Show all lines of the listing that hold the word "macos".

+ + + + + + +

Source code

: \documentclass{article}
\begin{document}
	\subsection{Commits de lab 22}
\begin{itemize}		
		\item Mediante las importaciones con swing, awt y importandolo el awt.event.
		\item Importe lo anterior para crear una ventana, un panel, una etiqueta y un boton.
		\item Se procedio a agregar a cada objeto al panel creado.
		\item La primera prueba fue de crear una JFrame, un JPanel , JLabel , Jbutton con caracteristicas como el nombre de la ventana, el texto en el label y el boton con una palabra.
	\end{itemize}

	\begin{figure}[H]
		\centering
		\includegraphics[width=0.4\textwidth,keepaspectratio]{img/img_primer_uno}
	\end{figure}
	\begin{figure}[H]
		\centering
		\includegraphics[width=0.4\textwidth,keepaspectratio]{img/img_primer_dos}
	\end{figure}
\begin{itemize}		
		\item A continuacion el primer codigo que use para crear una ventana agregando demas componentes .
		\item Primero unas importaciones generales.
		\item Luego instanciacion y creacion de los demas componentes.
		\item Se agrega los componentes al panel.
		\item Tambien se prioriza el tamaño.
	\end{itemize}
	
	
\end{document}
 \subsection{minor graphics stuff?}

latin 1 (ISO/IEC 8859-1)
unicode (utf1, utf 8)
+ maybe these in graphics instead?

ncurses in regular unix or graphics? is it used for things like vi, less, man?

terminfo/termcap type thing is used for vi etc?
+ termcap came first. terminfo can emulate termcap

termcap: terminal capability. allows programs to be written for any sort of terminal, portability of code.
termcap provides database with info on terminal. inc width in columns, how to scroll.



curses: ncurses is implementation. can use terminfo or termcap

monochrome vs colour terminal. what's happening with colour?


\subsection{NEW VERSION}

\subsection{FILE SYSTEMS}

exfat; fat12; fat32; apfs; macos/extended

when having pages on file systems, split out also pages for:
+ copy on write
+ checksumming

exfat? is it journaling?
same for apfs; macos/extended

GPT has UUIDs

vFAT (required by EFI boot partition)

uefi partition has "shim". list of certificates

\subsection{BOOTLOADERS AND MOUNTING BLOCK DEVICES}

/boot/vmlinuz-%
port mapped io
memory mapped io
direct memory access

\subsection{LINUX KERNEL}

+ + + + + + +

Result for this exercise:
exfat; fat12; fat32; apfs; macos/extended
same for apfs; macos/extended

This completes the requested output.